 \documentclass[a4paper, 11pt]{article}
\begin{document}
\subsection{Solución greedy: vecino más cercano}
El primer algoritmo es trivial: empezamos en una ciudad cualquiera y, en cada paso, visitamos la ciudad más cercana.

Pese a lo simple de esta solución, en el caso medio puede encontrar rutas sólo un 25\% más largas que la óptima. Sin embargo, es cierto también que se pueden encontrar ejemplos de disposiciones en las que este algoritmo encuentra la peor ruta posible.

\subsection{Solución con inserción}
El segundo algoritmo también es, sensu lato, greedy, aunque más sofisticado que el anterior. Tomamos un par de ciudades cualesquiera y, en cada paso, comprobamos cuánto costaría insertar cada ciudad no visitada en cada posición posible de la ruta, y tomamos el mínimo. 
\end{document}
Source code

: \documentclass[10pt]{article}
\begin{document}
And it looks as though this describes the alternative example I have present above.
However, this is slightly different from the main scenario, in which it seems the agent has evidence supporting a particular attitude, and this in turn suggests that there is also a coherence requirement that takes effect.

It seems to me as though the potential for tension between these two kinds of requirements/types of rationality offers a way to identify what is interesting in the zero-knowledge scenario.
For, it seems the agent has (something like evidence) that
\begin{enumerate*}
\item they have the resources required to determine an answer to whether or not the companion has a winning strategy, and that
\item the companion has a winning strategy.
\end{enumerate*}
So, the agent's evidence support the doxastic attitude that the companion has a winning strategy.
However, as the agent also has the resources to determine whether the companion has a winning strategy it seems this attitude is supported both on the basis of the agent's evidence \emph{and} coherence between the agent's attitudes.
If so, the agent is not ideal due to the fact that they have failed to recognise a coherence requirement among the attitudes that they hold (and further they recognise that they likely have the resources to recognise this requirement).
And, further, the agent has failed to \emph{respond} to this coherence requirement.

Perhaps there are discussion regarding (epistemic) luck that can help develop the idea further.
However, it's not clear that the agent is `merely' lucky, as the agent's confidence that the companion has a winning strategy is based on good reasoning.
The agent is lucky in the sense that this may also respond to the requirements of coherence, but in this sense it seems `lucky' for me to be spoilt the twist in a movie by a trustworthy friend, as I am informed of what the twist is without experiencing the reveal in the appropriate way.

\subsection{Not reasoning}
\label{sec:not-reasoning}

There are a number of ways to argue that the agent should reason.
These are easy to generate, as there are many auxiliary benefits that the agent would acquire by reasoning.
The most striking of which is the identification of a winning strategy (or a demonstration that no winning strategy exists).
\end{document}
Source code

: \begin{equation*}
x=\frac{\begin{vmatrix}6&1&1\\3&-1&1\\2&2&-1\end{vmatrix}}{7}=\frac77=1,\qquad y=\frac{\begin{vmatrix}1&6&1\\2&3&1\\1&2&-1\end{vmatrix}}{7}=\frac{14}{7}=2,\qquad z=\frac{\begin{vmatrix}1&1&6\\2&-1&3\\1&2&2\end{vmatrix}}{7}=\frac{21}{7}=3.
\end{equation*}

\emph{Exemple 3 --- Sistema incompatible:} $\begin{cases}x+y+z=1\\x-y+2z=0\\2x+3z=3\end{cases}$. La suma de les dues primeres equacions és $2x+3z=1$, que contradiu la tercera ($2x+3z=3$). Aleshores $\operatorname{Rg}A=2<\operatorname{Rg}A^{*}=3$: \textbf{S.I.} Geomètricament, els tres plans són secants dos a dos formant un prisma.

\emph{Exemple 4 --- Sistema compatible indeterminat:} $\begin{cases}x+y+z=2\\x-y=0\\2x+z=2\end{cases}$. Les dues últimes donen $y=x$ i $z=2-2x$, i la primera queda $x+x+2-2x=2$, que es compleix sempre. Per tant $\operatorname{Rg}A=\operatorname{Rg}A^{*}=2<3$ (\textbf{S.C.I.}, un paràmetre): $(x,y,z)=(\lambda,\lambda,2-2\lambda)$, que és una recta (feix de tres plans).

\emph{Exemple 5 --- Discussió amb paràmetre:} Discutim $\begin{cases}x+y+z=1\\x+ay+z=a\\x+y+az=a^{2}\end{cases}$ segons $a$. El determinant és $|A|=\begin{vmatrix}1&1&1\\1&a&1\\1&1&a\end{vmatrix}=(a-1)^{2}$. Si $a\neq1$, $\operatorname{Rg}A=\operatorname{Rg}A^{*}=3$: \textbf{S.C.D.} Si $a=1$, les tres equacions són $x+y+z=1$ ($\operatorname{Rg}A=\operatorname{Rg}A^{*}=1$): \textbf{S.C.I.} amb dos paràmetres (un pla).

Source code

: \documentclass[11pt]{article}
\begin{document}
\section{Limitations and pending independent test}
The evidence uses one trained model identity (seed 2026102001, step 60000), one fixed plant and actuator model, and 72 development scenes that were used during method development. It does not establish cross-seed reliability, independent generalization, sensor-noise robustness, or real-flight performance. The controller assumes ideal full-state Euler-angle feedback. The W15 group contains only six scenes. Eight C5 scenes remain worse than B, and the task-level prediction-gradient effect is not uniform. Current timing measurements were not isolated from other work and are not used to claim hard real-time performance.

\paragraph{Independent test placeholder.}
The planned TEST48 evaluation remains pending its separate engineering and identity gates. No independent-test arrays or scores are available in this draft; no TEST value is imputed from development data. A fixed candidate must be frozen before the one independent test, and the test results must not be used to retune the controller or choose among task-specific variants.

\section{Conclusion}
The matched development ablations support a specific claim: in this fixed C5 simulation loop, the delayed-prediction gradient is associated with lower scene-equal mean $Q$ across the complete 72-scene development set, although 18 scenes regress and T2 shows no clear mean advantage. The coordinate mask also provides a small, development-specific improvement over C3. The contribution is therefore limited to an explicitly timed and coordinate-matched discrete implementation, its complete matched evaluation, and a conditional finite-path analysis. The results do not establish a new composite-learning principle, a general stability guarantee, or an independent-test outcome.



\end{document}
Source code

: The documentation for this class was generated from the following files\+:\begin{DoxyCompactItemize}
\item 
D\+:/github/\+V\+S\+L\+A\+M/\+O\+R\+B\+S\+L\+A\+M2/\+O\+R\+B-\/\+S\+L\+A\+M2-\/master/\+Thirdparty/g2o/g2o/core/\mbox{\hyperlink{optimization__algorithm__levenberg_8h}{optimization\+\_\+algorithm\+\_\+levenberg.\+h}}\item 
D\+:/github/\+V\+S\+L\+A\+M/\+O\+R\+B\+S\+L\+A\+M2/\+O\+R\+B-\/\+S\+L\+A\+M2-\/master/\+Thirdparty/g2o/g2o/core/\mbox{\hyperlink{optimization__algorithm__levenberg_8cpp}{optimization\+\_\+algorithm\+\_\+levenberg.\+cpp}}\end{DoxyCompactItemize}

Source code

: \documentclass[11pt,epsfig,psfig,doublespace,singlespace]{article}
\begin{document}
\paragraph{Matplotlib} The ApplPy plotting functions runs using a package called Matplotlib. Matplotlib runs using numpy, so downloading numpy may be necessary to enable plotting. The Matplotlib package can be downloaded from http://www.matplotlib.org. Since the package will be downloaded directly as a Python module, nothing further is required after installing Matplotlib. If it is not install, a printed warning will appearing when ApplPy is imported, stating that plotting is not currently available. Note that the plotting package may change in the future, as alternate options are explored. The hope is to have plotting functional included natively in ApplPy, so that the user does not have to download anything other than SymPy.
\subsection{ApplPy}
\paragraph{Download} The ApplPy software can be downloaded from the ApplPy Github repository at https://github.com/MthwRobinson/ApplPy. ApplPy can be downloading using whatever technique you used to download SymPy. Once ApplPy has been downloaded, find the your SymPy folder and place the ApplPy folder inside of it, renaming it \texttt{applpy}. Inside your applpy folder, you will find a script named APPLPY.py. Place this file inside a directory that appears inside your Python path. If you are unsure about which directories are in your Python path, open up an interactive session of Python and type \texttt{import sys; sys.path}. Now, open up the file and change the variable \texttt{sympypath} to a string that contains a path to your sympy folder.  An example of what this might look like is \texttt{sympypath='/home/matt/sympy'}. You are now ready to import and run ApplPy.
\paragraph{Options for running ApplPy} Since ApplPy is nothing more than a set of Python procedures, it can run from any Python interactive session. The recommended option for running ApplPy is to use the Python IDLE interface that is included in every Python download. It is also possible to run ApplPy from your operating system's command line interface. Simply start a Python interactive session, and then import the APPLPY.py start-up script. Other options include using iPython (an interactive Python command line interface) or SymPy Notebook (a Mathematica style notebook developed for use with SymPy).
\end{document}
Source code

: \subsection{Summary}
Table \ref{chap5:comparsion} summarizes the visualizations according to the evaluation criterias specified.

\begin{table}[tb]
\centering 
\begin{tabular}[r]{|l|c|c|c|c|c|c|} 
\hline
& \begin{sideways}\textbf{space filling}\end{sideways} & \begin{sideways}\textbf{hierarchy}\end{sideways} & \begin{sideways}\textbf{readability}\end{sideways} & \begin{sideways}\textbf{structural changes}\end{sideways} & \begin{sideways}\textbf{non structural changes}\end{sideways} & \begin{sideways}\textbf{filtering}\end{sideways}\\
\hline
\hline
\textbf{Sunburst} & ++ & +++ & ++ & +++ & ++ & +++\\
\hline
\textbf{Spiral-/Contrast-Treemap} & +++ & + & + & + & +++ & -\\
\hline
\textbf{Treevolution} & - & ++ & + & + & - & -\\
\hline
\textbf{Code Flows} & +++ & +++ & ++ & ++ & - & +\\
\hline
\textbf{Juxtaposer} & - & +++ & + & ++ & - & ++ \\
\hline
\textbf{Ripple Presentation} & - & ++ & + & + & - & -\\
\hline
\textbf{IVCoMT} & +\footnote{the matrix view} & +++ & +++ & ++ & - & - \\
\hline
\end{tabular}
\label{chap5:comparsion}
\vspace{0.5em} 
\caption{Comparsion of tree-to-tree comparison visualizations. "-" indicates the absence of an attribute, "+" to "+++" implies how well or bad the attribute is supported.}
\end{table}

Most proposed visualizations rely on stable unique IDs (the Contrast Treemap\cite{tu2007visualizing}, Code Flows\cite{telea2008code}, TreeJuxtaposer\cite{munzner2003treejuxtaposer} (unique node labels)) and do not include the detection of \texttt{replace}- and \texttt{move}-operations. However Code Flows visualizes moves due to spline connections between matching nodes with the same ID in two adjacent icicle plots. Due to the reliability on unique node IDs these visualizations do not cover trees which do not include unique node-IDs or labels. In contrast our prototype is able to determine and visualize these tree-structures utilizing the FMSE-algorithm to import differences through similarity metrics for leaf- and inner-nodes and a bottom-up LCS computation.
• • • • • • •
> EXERCISE DESCRIPTION
Print, please, the lines from the first line of the material through the line that contains "El primer algoritmo", exactly as written and with nothing added.

> OUTPUT
 \documentclass[a4paper, 11pt]{article}
\begin{document}
\subsection{Solución greedy: vecino más cercano}
El primer algoritmo es trivial: empezamos en una ciudad cualquiera y, en cada paso, visitamos la ciudad más cercana.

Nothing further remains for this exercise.